The signal is sent from the Enterprise to the bodies below. As each body is brought back to life, its mind flees Ehdom’s brain and returns. As more bodies receive their minds back, Ehdom is weakened, and the wind dies down, the incredible auroreal display flickers. Ehdom draws inward upon himself, collapses, vanishes into the rocky soil.

On the Enterprise, the lights steady, systems flicker back on. Kirk looks down at the lifeless body of Ehvay. She had finally discovered what her people had lost –- love.
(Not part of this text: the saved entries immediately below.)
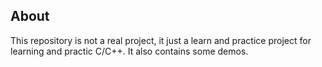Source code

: ## About

This repository is not a real project, it just a learn and practice project for learning and practic C/C++. It also contains some demos.
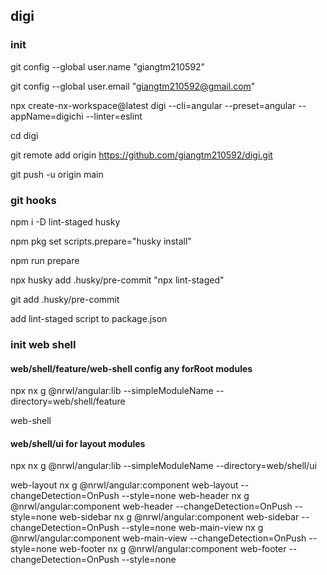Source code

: ## digi

### init

git config --global user.name "giangtm210592"

git config --global user.email "giangtm210592@gmail.com"

npx create-nx-workspace@latest digi --cli=angular --preset=angular --appName=digichi --linter=eslint

cd digi

git remote add origin https://github.com/giangtm210592/digi.git

git push -u origin main

### git hooks

npm i -D lint-staged husky

npm pkg set scripts.prepare="husky install"

npm run prepare

npx husky add .husky/pre-commit "npx lint-staged"

git add .husky/pre-commit

add lint-staged script to package.json

### init web shell

#### web/shell/feature/web-shell config any forRoot modules

npx nx g @nrwl/angular:lib --simpleModuleName --directory=web/shell/feature

web-shell

#### web/shell/ui for layout modules

npx nx g @nrwl/angular:lib --simpleModuleName --directory=web/shell/ui

web-layout
nx g @nrwl/angular:component web-layout --changeDetection=OnPush --style=none
web-header
nx g @nrwl/angular:component web-header --changeDetection=OnPush --style=none
web-sidebar
nx g @nrwl/angular:component web-sidebar --changeDetection=OnPush --style=none
web-main-view
nx g @nrwl/angular:component web-main-view --changeDetection=OnPush --style=none
web-footer
nx g @nrwl/angular:component web-footer --changeDetection=OnPush --style=none
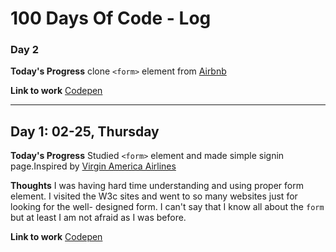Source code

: # 100 Days Of Code - Log

### Day 2

**Today's Progress**
clone `<form>` element from [Airbnb](https://www.airbnb.com)


**Link to work**
[Codepen](https://codepen.io/yogicat/pen/VyoPpx)

---

## Day 1: 02-25, Thursday

**Today's Progress**
Studied `<form>` element and made simple signin page.Inspired by [Virgin America Airlines](https://www.virginamerica.com)


**Thoughts** 
I was having hard time understanding and using proper form element. I visited the W3c sites and went to so many websites just for looking for the  well- designed form. I can't say that I know all about the `form` but at least I am not afraid as I was before.


**Link to work**
[Codepen](https://codepen.io/yogicat/pen/wpbVWJ)

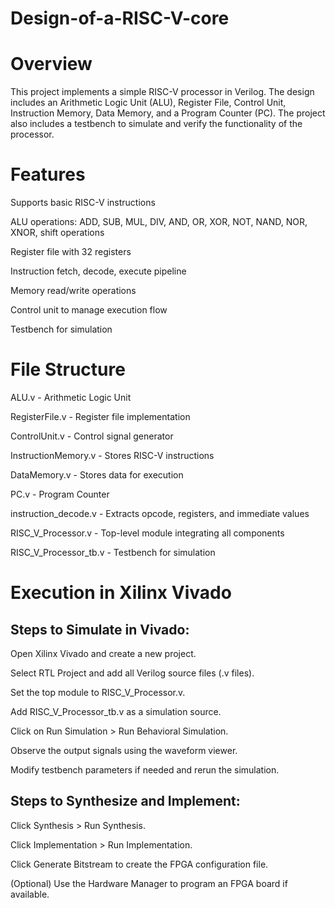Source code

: # Design-of-a-RISC-V-core
# Overview

This project implements a simple RISC-V processor in Verilog. The design includes an Arithmetic Logic Unit (ALU), Register File, Control Unit, Instruction Memory, Data Memory, and a Program Counter (PC). The project also includes a testbench to simulate and verify the functionality of the processor.

# Features

Supports basic RISC-V instructions

ALU operations: ADD, SUB, MUL, DIV, AND, OR, XOR, NOT, NAND, NOR, XNOR, shift operations

Register file with 32 registers

Instruction fetch, decode, execute pipeline

Memory read/write operations

Control unit to manage execution flow

Testbench for simulation

# File Structure

ALU.v - Arithmetic Logic Unit

RegisterFile.v - Register file implementation

ControlUnit.v - Control signal generator

InstructionMemory.v - Stores RISC-V instructions

DataMemory.v - Stores data for execution

PC.v - Program Counter

instruction_decode.v - Extracts opcode, registers, and immediate values

RISC_V_Processor.v - Top-level module integrating all components

RISC_V_Processor_tb.v - Testbench for simulation

# Execution in Xilinx Vivado

## Steps to Simulate in Vivado:

Open Xilinx Vivado and create a new project.

Select RTL Project and add all Verilog source files (.v files).

Set the top module to RISC_V_Processor.v.

Add RISC_V_Processor_tb.v as a simulation source.

Click on Run Simulation > Run Behavioral Simulation.

Observe the output signals using the waveform viewer.

Modify testbench parameters if needed and rerun the simulation.

## Steps to Synthesize and Implement:

Click Synthesis > Run Synthesis.

Click Implementation > Run Implementation.

Click Generate Bitstream to create the FPGA configuration file.

(Optional) Use the Hardware Manager to program an FPGA board if available.
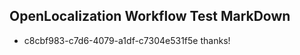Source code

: ## OpenLocalization Workflow Test MarkDown
* c8cbf983-c7d6-4079-a1df-c7304e531f5e 
thanks!<!--HONumber=Mar16_HO3-->
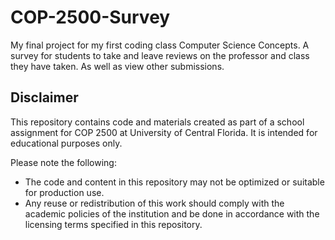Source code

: # COP-2500-Survey
My final project for my first coding class Computer Science Concepts. A survey for students to take and leave reviews on the professor and class they have taken. As well as view other submissions.

## Disclaimer 
This repository contains code and materials created as part of a school assignment for COP 2500 at University of Central Florida. It is intended for educational purposes only.

Please note the following:
- The code and content in this repository may not be optimized or suitable for production use.
- Any reuse or redistribution of this work should comply with the academic policies of the institution and be done in accordance with the licensing terms specified in this repository.
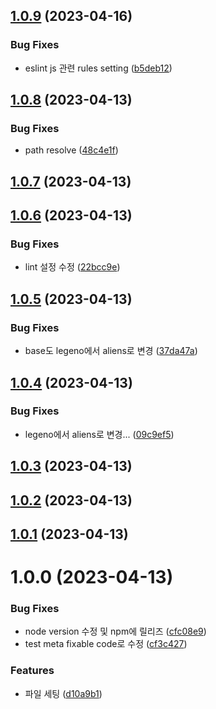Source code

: ## [1.0.9](https://github.com/team-aliens/eslint-plugin/compare/v1.0.8...v1.0.9) (2023-04-16)


### Bug Fixes

* eslint js 관련 rules setting ([b5deb12](https://github.com/team-aliens/eslint-plugin/commit/b5deb123a73ec944fe29af4e4294b543b342dfe1))

## [1.0.8](https://github.com/team-aliens/eslint-plugin/compare/v1.0.7...v1.0.8) (2023-04-13)


### Bug Fixes

* path resolve ([48c4e1f](https://github.com/team-aliens/eslint-plugin/commit/48c4e1fe5b594e2781be9b66e5df6eed21a9daa7))

## [1.0.7](https://github.com/team-aliens/eslint-plugin/compare/v1.0.6...v1.0.7) (2023-04-13)

## [1.0.6](https://github.com/team-aliens/eslint-plugin/compare/v1.0.5...v1.0.6) (2023-04-13)


### Bug Fixes

* lint 설정 수정 ([22bcc9e](https://github.com/team-aliens/eslint-plugin/commit/22bcc9e6b8627c1e191c5fde8847beec43fe0719))

## [1.0.5](https://github.com/team-aliens/eslint-plugin/compare/v1.0.4...v1.0.5) (2023-04-13)


### Bug Fixes

* base도 legeno에서 aliens로 변경 ([37da47a](https://github.com/team-aliens/eslint-plugin/commit/37da47a6d060d4a8b2328bb903609694027925c1))

## [1.0.4](https://github.com/team-aliens/eslint-plugin/compare/v1.0.3...v1.0.4) (2023-04-13)


### Bug Fixes

* legeno에서 aliens로 변경... ([09c9ef5](https://github.com/team-aliens/eslint-plugin/commit/09c9ef520e65f7d4282d66c40abed05e0de7f82a))

## [1.0.3](https://github.com/team-aliens/eslint-plugin/compare/v1.0.2...v1.0.3) (2023-04-13)

## [1.0.2](https://github.com/team-aliens/eslint-plugin/compare/v1.0.1...v1.0.2) (2023-04-13)

## [1.0.1](https://github.com/team-aliens/eslint-plugin/compare/v1.0.0...v1.0.1) (2023-04-13)

# 1.0.0 (2023-04-13)


### Bug Fixes

* node version 수정 및 npm에 릴리즈 ([cfc08e9](https://github.com/team-aliens/eslint-plugin/commit/cfc08e9cc097e3e34b09479224a74ee8a9038360))
* test meta fixable code로 수정 ([cf3c427](https://github.com/team-aliens/eslint-plugin/commit/cf3c4270c7fbf9e76f94d0b164ca574b0b44723c))


### Features

* 파일 세팅 ([d10a9b1](https://github.com/team-aliens/eslint-plugin/commit/d10a9b1c2a9559879f522310648294fd6188f3a2))
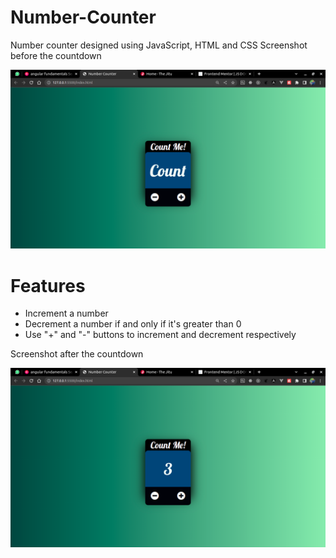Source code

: # Number-Counter

Number counter designed using JavaScript, HTML and CSS
Screenshot before the countdown

![Screenshot](count0.png)

# Features
  - Increment a number
  - Decrement a number if and only if it's greater than 0
  - Use "+" and "-" buttons to increment and decrement respectively

Screenshot after the countdown

![Screenshot](count1.png)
And her love had bought new life for them.


I'm of two minds about this story.

The suspense that builds as Ehdom slowly reveals his "next to last step" and his "final step" are real, and would have gripped the viewing audience, provided the bald, oversized cranium was not too oversized (not into Lost In Space territory), and provided they secured the services of an actor such as Michael Ansara to essay the role.

However, the subplot with Kirk showing Ehvay the "love, strange love a star-man teaches" was more than a bit tired, even in 1968.

Far superior to "The Lost Star," though it does suffer from some of the same technobabble nonsense -- just how did McCoy know the minds would reenter the bodies after he zapped them? Ehvay never told him this.

I'm thinking the cost of the special effects, alone, played a great part in dooming this potential episode.

And I apologize for paraphrasing Gene Roddenberry's lyrics to the opening theme, but I couldn't get the damn thing out of my head as I encapsulated those scenes.